Dear Travel Agents,
Continuing our discussion about Tour Operators and DMCs (Destination Management Companies), I want to explore the concept of dealing with those types of companies that operate in other countries. Many times, travel agents think that they can save money by buying directly through these foreign operators and then adding their profit onto the package. They then sell the package directly to the traveling client and collect the payment.
Let me explain the risks of this procedure:
- The client will be paying the travel agent under contract and law of the US, or Canada, (depending on the agent’s location). If anything goes wrong, they can sue YOU, the travel agent.
- You, the travel agent, buy the tour package from a foreign company that observes the laws of a foreign country. Even the biggest company can go bankrupt, especially in a country where you don’t know anything about the economy.
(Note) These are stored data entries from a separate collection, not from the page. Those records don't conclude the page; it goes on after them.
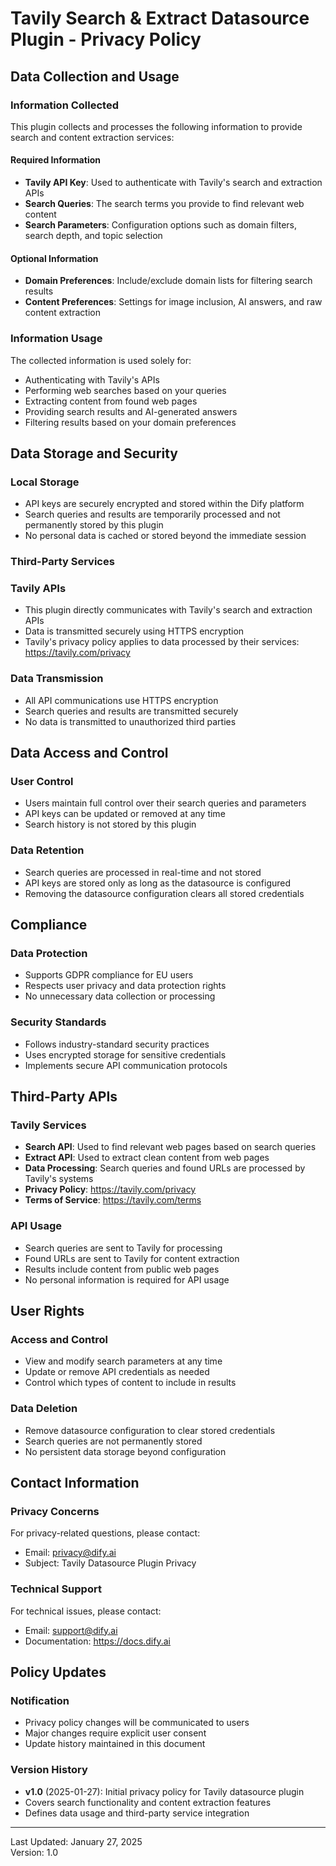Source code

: # Tavily Search & Extract Datasource Plugin - Privacy Policy

## Data Collection and Usage

### Information Collected

This plugin collects and processes the following information to provide search and content extraction services:

#### Required Information
- **Tavily API Key**: Used to authenticate with Tavily's search and extraction APIs
- **Search Queries**: The search terms you provide to find relevant web content
- **Search Parameters**: Configuration options such as domain filters, search depth, and topic selection

#### Optional Information
- **Domain Preferences**: Include/exclude domain lists for filtering search results
- **Content Preferences**: Settings for image inclusion, AI answers, and raw content extraction

### Information Usage

The collected information is used solely for:
- Authenticating with Tavily's APIs
- Performing web searches based on your queries
- Extracting content from found web pages
- Providing search results and AI-generated answers
- Filtering results based on your domain preferences

## Data Storage and Security

### Local Storage
- API keys are securely encrypted and stored within the Dify platform
- Search queries and results are temporarily processed and not permanently stored by this plugin
- No personal data is cached or stored beyond the immediate session

### Third-Party Services

### Tavily APIs
- This plugin directly communicates with Tavily's search and extraction APIs
- Data is transmitted securely using HTTPS encryption
- Tavily's privacy policy applies to data processed by their services: https://tavily.com/privacy

### Data Transmission
- All API communications use HTTPS encryption
- Search queries and results are transmitted securely
- No data is transmitted to unauthorized third parties

## Data Access and Control

### User Control
- Users maintain full control over their search queries and parameters
- API keys can be updated or removed at any time
- Search history is not stored by this plugin

### Data Retention
- Search queries are processed in real-time and not stored
- API keys are stored only as long as the datasource is configured
- Removing the datasource configuration clears all stored credentials

## Compliance

### Data Protection
- Supports GDPR compliance for EU users
- Respects user privacy and data protection rights
- No unnecessary data collection or processing

### Security Standards
- Follows industry-standard security practices
- Uses encrypted storage for sensitive credentials
- Implements secure API communication protocols

## Third-Party APIs

### Tavily Services
- **Search API**: Used to find relevant web pages based on search queries
- **Extract API**: Used to extract clean content from web pages
- **Data Processing**: Search queries and found URLs are processed by Tavily's systems
- **Privacy Policy**: https://tavily.com/privacy
- **Terms of Service**: https://tavily.com/terms

### API Usage
- Search queries are sent to Tavily for processing
- Found URLs are sent to Tavily for content extraction
- Results include content from public web pages
- No personal information is required for API usage

## User Rights

### Access and Control
- View and modify search parameters at any time
- Update or remove API credentials as needed
- Control which types of content to include in results

### Data Deletion
- Remove datasource configuration to clear stored credentials
- Search queries are not permanently stored
- No persistent data storage beyond configuration

## Contact Information

### Privacy Concerns
For privacy-related questions, please contact:
- Email: privacy@dify.ai
- Subject: Tavily Datasource Plugin Privacy

### Technical Support
For technical issues, please contact:
- Email: support@dify.ai
- Documentation: https://docs.dify.ai

## Policy Updates

### Notification
- Privacy policy changes will be communicated to users
- Major changes require explicit user consent
- Update history maintained in this document

### Version History
- **v1.0** (2025-01-27): Initial privacy policy for Tavily datasource plugin
- Covers search functionality and content extraction features
- Defines data usage and third-party service integration

---

Last Updated: January 27, 2025  
Version: 1.0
- If any problems or price changes on a tour package occur, the only recourse for the agent would be going after the foreign company. Hiring a foreign attorney and having to battle a fight in court in another country, based on their laws and rules, would be a nightmare.
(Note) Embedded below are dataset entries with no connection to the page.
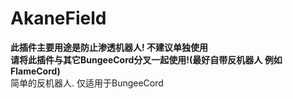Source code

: # AkaneField

**此插件主要用途是防止渗透机器人! 不建议单独使用**  
**请将此插件与其它BungeeCord分叉一起使用!(最好自带反机器人 例如FlameCord)**  
简单的反机器人. 仅适用于BungeeCord
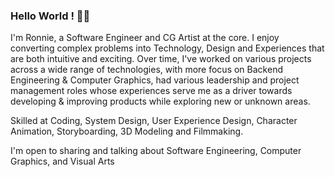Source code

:### Hello World ! 👋🏽
I'm Ronnie, a Software Engineer and CG Artist at the core. I enjoy converting complex problems into Technology, Design and Experiences that are both intuitive and exciting. Over time, I've worked on various projects across a wide range of technologies, with more focus on Backend Engineering & Computer Graphics, had various leadership and project management roles whose experiences serve me as a driver towards developing & improving products while exploring new or unknown areas.

Skilled at Coding, System Design, User Experience Design, Character Animation, Storyboarding, 3D Modeling and Filmmaking.

I'm open to sharing and talking about Software Engineering, Computer Graphics, and Visual Arts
Remember that “reputation” is a travel agent’s middle name. To build a solid business takes time, but to destroy it can take only seconds.
My recommendation is to deal only with solid tour operators in the US or Canada that represent DMCs and have a one-million-dollar errors and omissions insurance policy in place. Let your client sign a contract with those tour operators, and pay them directly while you, the travel agent, get your commission from them separately.
Work with tour operators who work only with travel agents, or those that respect the relationship between client/travel agent, like many cruise lines do.
Travel agents build their businesses with knowledge, spending quality time with their clients, and most importantly, by caring for each and every person they deal with.
Believe in yourself and protect your business!